The Ohio Department of Education (ODE) is looking for nonprofit agencies across the state to participate in the 2020 Summer Food Service Program as meal site hosts or sponsors, according to a news release.
Parents responding to a new poll on state report cards expressed support for the type of letter grade system used now versus alternatives like star ratings or descriptors. In the poll commissioned by Ohio Excels, a business coalition focused on education and workforce issues, letter grades won plurality support in comparison to other methods, and large majorities of respondents expressed that A-F grades are understandable and appropriate as a way to convey school performance.
The Stark County Board of Elections must review a petition seeking to transfer part of the village of Hills and Dales to a different school district to determine if it can make the March 17 ballot, even though the filing deadline has passed, the Ohio Supreme Court ruled this week. The ruling is the justices’ third in the saga of several village residents’ quest to have their homes transferred from Plain Local Schools to Jackson Local Schools under a new territory transfer law enacted in the biennial budget, HB166 (Oelslager).

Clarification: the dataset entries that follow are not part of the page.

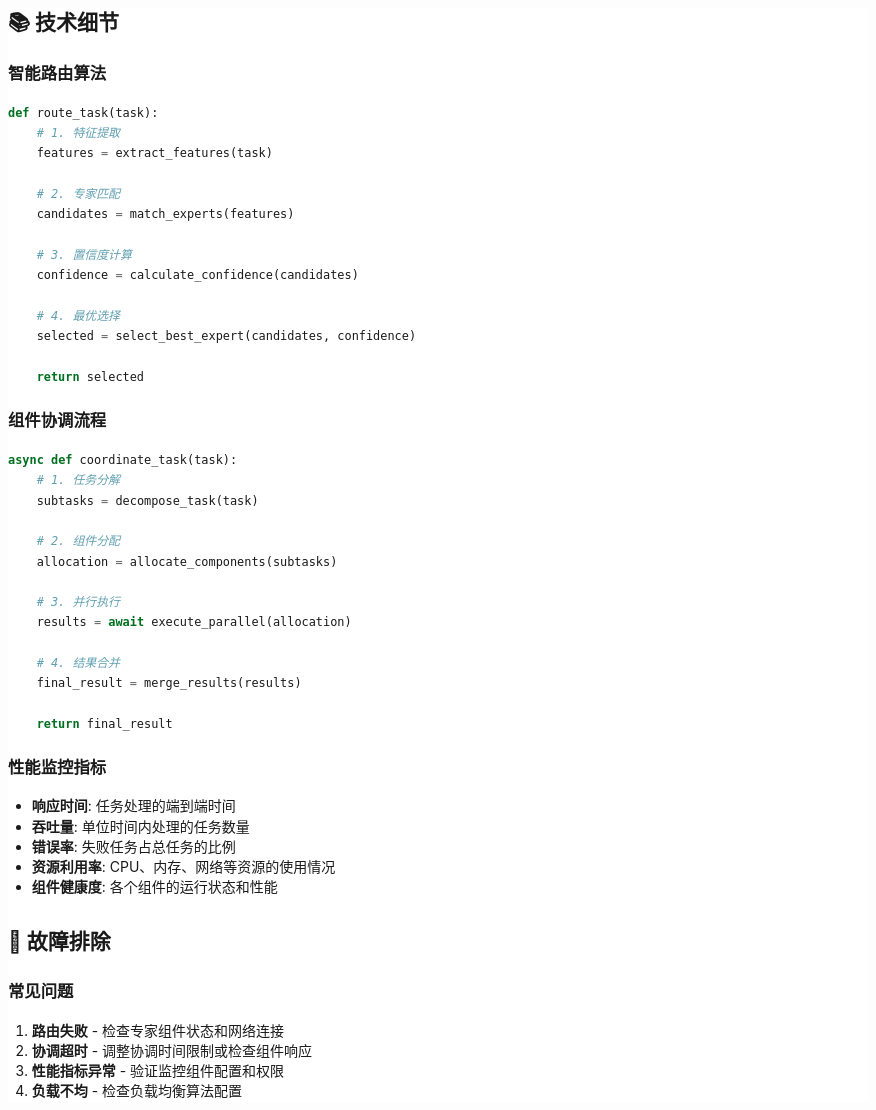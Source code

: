 ## 📚 技术细节

### 智能路由算法
```python
def route_task(task):
    # 1. 特征提取
    features = extract_features(task)
    
    # 2. 专家匹配
    candidates = match_experts(features)
    
    # 3. 置信度计算
    confidence = calculate_confidence(candidates)
    
    # 4. 最优选择
    selected = select_best_expert(candidates, confidence)
    
    return selected
```

### 组件协调流程
```python
async def coordinate_task(task):
    # 1. 任务分解
    subtasks = decompose_task(task)
    
    # 2. 组件分配
    allocation = allocate_components(subtasks)
    
    # 3. 并行执行
    results = await execute_parallel(allocation)
    
    # 4. 结果合并
    final_result = merge_results(results)
    
    return final_result
```

### 性能监控指标
- **响应时间**: 任务处理的端到端时间
- **吞吐量**: 单位时间内处理的任务数量
- **错误率**: 失败任务占总任务的比例
- **资源利用率**: CPU、内存、网络等资源的使用情况
- **组件健康度**: 各个组件的运行状态和性能

## 🔧 故障排除

### 常见问题
1. **路由失败** - 检查专家组件状态和网络连接
2. **协调超时** - 调整协调时间限制或检查组件响应
3. **性能指标异常** - 验证监控组件配置和权限
4. **负载不均** - 检查负载均衡算法配置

Wednesday’s Senate session included passage of SB314 (Gavarone), which would increase penalties for improperly passing school buses.
Three of Ohio’s four legislative leaders said Tuesday that school districts must have predictable state funding from one biennium to the next to provide the personnel, programs and facilities kids need to compete with peers in other states. The House speaker and minority leaders from both chambers took up the funding formula during panel discussions hosted by the Associated Press (AP) on a range of policy questions including gun reforms, capital punishment, statutes of limitations and school choice.